B. 1. ANY FEMALE THIRTY-FIVE (35) THROUGH THIRTY-NINE (39) YEARS OF AGE SHALL BE ENTITLED PURSUANT TO THE PROVISIONS OF THIS SECTION TO COVERAGE FOR A LOW-DOSE MAMMOGRAPHY SCREENING.

2. ANY FEMALE FORTY (40) YEARS OF AGE OR OLDER SHALL BE ENTITLED PURSUANT TO THE PROVISIONS OF THIS SECTION TO COVERAGE FOR AN ANNUAL LOW-DOSE MAMMOGRAPHY.

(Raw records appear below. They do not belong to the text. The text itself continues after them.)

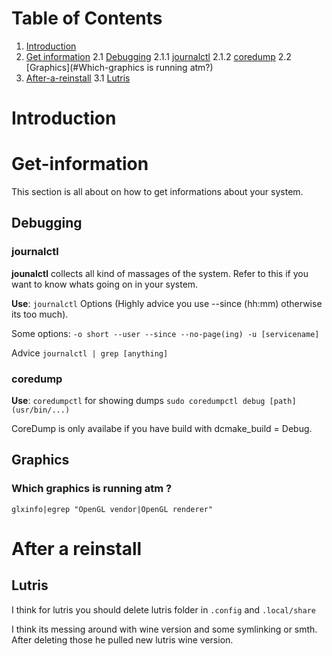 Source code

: # Table of Contents

1. [Introduction](#Introduction)
2. [Get information](#Get-information)
	2.1 [Debugging](#Debugging)
		2.1.1 [journalctl](#jounalctl)
		2.1.2 [coredump](#coredump)
	2.2 [Graphics](#Which-graphics is running atm?)
3. [After-a-reinstall](#After-a-reinstall)
	3.1 [Lutris](#Lutris)

# Introduction

# Get-information

This section is all about on how to get informations about your system.

## Debugging

### journalctl

**jounalctl** collects all kind of massages of the system. Refer to this if you want to know whats going on in your system.

**Use**:
`journalctl`
Options (Highly advice you use --since (hh:mm) otherwise its too much).

Some options:
`-o short --user --since --no-page(ing) -u [servicename]`

Advice
`journalctl | grep [anything]`

### coredump
**Use**:
`coredumpctl` for showing dumps
`sudo coredumpctl debug [path] (usr/bin/...)`

CoreDump is only availabe if you have build with dcmake_build = Debug.

## Graphics

### Which graphics is running atm ?

`glxinfo|egrep "OpenGL vendor|OpenGL renderer"`

# After a reinstall

## Lutris

I think for lutris you should delete lutris folder in
`.config`
and
`.local/share`

I think its messing around with wine version and some symlinking or smth. After deleting those he pulled new lutris wine version.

THIS LAW BECAME EFFECTIVE ON NOVEMBER 1, 1989. YOUR QUESTION IS:

PURSUANT TO HOUSE BILL 1157 CAN HEALTH INSURANCE REFUSE TO PAY FOR A SCREENING MAMMOGRAM UNLESS THE DEDUCTIBLE HAS BEEN MET?

BECAUSE YOUR QUESTION MAY BE ANSWERED, FOR THE MOST PART, BY REFERENCE TO A PREVIOUS ATTORNEY GENERAL OPINION, IT DOES NOT APPEAR NECESSARY TO ISSUE AN OFFICIAL OPINION AT THIS TIME. THE CONCLUSIONS EXPRESSED BELOW ARE, OF COURSE, SOLELY THOSE OF THE UNDERSIGNED ASSISTANT ATTORNEY GENERAL.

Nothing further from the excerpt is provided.